* **WORK TASK**: Going line by line through the data below, how many lines contain the word "described"? Give only the number.

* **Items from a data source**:

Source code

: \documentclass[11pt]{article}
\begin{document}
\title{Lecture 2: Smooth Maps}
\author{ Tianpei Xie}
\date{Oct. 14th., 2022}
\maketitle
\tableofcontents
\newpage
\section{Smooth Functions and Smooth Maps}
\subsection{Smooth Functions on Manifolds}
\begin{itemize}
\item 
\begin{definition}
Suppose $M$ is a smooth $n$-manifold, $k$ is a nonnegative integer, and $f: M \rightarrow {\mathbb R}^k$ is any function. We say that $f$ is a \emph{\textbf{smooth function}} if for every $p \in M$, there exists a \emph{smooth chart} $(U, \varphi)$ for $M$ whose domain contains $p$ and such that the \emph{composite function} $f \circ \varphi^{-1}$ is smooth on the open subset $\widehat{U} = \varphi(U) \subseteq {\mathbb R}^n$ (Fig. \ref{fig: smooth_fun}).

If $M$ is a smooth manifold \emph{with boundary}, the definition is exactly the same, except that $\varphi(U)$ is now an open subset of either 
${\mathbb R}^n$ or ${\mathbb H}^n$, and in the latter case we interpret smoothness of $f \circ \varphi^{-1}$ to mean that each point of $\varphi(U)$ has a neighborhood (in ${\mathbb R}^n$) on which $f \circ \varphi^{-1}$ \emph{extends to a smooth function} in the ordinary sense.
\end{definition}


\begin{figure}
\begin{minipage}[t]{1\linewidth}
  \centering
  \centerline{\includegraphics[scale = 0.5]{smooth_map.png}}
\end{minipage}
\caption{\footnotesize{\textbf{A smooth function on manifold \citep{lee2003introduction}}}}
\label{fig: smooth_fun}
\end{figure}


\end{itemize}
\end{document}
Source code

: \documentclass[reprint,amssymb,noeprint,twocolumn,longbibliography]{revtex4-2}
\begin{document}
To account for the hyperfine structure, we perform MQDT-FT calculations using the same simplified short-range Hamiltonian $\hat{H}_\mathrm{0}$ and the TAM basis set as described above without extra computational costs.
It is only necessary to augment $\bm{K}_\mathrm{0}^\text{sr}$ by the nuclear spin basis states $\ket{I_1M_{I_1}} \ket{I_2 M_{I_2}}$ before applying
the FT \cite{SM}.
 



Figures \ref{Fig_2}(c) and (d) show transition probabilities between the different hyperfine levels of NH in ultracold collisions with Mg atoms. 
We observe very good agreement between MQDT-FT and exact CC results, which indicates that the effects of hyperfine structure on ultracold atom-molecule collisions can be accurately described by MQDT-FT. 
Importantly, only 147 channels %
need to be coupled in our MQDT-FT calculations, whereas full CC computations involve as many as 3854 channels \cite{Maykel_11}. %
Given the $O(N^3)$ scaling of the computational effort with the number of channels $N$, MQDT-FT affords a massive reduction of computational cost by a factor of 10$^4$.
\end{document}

* **ANSWER TO THIS EXERCISE**: 2